> **Problem to solve**: Tally every line in the following material that has the word "Ordnung" in it, and answer with that figure alone.

--- Records Enclosed Below ---

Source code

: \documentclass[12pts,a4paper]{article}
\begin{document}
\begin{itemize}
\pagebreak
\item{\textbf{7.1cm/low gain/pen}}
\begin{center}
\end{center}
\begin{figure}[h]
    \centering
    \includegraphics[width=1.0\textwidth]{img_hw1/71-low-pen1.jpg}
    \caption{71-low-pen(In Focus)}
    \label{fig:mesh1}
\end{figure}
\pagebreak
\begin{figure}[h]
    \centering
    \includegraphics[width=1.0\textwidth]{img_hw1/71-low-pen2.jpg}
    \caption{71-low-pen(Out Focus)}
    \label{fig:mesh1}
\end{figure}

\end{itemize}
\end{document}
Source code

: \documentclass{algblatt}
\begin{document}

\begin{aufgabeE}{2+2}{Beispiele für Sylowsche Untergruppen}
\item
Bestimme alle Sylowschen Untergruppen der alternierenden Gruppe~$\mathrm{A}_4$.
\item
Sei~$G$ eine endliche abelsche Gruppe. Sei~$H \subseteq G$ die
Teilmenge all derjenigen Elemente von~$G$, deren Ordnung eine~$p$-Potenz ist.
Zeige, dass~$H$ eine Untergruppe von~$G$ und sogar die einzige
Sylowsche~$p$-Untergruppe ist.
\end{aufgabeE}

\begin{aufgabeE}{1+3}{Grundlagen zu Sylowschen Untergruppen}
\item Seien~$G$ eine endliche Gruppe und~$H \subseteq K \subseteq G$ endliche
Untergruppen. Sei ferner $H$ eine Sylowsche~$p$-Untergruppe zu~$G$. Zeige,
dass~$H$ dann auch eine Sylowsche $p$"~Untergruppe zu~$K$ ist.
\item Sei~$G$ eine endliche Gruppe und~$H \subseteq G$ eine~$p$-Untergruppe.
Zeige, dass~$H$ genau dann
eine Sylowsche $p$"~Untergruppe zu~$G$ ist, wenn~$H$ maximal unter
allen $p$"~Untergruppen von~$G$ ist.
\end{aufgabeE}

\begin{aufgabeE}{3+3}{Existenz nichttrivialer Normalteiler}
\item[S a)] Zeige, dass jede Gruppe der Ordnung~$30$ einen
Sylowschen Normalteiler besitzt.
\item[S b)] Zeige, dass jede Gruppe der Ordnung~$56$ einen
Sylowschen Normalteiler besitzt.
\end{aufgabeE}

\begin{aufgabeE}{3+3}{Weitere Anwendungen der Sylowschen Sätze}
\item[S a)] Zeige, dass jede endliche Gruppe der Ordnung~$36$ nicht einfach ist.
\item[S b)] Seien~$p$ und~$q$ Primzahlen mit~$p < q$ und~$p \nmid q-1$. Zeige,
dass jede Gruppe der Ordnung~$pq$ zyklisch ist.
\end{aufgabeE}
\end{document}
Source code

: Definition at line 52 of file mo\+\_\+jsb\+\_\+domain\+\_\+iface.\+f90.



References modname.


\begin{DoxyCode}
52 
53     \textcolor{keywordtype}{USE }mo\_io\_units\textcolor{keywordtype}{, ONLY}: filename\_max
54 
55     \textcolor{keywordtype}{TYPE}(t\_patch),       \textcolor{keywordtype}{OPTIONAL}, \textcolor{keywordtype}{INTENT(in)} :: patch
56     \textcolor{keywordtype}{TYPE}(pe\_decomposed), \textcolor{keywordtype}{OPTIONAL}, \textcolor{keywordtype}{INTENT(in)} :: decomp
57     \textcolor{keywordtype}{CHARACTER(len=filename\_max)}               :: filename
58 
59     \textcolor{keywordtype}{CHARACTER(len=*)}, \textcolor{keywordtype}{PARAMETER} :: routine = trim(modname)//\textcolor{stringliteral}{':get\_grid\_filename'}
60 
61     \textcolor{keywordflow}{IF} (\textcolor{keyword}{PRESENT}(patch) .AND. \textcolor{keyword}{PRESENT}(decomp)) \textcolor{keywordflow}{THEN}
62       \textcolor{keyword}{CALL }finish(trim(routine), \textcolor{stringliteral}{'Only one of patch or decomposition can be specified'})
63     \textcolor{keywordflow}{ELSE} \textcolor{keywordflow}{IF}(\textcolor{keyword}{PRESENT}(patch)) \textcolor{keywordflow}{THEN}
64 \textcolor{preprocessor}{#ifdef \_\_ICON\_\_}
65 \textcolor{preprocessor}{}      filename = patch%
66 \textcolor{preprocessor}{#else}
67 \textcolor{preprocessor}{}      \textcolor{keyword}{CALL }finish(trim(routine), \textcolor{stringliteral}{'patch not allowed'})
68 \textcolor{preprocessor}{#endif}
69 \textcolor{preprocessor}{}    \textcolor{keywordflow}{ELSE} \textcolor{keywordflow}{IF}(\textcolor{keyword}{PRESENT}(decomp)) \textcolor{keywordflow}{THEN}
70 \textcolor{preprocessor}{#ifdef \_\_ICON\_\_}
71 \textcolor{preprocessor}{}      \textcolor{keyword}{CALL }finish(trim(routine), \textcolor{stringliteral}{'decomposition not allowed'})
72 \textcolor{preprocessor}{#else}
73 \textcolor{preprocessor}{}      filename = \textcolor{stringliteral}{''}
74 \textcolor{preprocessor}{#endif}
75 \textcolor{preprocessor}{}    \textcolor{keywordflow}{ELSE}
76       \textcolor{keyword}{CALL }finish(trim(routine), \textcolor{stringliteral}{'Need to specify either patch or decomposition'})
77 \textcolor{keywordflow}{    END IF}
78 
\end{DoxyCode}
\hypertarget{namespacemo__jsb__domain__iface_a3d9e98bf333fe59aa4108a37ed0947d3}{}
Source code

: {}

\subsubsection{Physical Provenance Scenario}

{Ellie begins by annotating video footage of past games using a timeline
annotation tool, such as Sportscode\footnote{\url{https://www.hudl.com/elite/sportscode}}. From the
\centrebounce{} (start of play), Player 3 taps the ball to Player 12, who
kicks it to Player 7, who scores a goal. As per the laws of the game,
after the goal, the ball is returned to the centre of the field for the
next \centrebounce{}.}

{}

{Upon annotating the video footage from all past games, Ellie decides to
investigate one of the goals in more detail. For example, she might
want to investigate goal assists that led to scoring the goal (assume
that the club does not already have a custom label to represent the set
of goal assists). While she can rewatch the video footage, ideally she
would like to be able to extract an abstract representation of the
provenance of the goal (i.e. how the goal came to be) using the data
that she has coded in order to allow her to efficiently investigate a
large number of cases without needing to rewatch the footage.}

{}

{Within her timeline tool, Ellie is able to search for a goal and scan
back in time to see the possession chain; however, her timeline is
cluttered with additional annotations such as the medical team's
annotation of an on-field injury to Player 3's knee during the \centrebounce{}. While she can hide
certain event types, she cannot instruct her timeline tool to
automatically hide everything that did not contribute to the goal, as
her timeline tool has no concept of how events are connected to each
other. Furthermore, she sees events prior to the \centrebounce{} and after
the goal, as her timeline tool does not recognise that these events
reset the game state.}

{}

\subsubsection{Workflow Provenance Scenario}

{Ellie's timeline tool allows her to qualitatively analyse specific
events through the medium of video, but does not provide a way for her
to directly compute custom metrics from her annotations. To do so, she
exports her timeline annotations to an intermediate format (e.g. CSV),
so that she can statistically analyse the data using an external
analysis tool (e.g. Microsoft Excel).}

--- End of Enclosed Records ---

> **Answer box**: 5